_Problem requirements:_ Where does the word "hoursWorked" occur in the entries below? Copy every line that has it.

_Data for this exercise:_

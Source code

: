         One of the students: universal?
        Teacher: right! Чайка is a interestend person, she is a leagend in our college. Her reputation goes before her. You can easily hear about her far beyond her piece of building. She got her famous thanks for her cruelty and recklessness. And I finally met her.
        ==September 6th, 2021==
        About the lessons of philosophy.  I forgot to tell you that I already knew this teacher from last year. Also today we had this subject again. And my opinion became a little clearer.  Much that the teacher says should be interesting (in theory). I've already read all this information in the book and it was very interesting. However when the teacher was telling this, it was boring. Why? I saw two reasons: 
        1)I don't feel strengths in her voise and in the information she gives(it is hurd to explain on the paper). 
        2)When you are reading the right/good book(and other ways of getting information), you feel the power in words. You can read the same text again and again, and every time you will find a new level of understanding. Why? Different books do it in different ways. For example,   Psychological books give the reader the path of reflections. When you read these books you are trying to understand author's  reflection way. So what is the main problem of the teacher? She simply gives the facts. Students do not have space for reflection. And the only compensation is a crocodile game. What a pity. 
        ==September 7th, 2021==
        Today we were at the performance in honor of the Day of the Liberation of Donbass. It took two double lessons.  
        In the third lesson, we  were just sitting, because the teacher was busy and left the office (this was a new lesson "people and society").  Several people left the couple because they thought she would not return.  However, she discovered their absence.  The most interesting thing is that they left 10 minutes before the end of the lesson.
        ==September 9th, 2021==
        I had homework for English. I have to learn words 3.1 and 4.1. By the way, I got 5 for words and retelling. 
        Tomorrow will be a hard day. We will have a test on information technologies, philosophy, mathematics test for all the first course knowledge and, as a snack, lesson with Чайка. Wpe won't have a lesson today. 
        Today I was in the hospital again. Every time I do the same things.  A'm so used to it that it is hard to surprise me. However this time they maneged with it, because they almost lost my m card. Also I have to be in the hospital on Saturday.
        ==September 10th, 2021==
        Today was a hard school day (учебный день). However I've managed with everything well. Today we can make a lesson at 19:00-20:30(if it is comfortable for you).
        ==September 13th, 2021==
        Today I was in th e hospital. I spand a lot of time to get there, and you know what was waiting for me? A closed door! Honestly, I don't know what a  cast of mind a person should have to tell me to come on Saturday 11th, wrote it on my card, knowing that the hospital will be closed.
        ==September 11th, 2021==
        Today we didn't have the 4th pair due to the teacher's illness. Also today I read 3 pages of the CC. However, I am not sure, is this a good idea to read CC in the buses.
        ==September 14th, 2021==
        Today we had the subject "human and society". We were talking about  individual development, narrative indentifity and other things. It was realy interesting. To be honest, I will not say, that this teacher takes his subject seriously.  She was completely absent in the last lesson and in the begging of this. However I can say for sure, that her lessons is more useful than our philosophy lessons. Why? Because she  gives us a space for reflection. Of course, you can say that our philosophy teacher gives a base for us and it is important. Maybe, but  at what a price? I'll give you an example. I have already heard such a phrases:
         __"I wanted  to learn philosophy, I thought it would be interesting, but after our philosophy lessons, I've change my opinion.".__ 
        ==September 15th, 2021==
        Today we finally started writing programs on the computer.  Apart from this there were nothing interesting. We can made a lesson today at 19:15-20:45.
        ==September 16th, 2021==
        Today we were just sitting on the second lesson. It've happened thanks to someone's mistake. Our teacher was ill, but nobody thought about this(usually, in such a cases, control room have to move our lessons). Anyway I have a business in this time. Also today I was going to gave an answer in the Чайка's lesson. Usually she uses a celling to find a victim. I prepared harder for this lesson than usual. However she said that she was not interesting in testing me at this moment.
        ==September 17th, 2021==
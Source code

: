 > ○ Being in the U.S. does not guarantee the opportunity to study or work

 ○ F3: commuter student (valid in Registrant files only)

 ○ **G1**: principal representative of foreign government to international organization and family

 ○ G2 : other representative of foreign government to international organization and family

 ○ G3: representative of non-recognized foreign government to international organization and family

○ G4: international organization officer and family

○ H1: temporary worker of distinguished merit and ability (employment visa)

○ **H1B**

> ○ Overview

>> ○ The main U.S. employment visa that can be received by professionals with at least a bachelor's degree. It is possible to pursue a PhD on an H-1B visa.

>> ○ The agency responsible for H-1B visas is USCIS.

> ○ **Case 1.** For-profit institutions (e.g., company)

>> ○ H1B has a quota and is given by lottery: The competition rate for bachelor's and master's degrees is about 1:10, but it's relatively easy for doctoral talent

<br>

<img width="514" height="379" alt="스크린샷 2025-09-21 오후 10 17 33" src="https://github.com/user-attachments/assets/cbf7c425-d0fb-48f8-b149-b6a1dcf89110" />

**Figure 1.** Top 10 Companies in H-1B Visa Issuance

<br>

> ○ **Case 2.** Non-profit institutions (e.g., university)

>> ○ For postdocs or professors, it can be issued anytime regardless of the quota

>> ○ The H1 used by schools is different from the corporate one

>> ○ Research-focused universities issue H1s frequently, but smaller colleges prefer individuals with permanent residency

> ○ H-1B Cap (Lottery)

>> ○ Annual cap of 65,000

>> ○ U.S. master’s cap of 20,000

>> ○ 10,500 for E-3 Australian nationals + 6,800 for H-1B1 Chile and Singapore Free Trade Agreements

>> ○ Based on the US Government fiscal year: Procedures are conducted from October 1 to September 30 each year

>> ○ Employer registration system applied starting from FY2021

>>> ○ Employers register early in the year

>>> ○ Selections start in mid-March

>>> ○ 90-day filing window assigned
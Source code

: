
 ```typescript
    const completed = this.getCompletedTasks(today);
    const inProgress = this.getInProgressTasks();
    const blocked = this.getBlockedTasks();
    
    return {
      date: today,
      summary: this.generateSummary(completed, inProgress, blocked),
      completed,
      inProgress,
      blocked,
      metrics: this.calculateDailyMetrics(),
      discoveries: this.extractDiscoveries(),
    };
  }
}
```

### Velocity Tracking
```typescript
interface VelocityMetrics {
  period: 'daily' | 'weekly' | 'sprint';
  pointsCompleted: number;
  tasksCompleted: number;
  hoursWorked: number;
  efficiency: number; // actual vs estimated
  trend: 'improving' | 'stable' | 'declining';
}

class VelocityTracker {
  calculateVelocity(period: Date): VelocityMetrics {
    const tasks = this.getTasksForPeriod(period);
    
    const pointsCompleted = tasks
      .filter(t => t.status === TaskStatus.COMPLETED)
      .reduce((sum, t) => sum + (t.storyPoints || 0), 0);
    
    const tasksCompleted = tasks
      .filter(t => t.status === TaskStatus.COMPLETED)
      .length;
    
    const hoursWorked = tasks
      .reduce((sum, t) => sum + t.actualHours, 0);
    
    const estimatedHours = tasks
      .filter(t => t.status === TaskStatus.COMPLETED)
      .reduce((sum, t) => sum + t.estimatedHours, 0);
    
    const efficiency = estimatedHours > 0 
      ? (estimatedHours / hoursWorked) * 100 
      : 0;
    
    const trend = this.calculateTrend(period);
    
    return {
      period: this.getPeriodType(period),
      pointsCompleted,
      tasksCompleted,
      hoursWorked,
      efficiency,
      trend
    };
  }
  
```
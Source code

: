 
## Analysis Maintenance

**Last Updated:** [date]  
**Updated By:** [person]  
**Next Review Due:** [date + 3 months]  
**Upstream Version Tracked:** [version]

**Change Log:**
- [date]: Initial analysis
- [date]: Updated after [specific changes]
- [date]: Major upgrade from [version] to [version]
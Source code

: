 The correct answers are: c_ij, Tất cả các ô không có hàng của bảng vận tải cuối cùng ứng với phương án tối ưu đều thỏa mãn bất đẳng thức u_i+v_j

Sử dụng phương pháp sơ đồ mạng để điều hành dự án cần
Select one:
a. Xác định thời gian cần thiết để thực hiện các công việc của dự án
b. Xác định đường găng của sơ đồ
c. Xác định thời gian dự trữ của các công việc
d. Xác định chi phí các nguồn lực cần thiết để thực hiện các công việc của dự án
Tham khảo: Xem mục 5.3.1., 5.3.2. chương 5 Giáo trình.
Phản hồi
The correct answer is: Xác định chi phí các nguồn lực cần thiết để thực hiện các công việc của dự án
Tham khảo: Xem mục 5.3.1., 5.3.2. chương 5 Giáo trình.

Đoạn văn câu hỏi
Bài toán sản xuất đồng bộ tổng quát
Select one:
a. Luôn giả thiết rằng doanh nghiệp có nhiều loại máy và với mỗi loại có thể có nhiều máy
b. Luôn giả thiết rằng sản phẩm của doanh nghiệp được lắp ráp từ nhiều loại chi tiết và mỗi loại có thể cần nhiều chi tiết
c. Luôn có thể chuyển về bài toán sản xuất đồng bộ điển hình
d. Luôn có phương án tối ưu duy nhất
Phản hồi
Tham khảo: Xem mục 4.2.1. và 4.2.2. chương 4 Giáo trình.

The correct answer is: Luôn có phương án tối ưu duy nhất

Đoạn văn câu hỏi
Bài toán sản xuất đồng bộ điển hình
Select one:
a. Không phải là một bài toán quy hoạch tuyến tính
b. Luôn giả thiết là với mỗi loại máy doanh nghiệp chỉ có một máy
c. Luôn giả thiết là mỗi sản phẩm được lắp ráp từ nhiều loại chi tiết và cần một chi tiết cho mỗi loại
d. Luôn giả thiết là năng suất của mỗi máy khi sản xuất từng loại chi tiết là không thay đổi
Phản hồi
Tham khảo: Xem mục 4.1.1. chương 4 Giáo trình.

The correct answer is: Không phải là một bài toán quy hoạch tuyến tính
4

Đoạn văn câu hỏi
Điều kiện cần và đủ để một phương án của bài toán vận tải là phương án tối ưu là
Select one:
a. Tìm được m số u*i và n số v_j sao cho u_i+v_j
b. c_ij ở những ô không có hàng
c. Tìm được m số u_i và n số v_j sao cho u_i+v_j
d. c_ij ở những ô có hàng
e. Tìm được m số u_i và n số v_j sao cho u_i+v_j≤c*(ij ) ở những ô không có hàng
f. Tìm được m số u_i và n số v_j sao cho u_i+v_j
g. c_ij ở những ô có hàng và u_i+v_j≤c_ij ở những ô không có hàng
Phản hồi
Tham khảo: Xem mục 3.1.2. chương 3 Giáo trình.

_Solution for this problem:_
  hoursWorked: number;
    const hoursWorked = tasks
      ? (estimatedHours / hoursWorked) * 100 
      hoursWorked,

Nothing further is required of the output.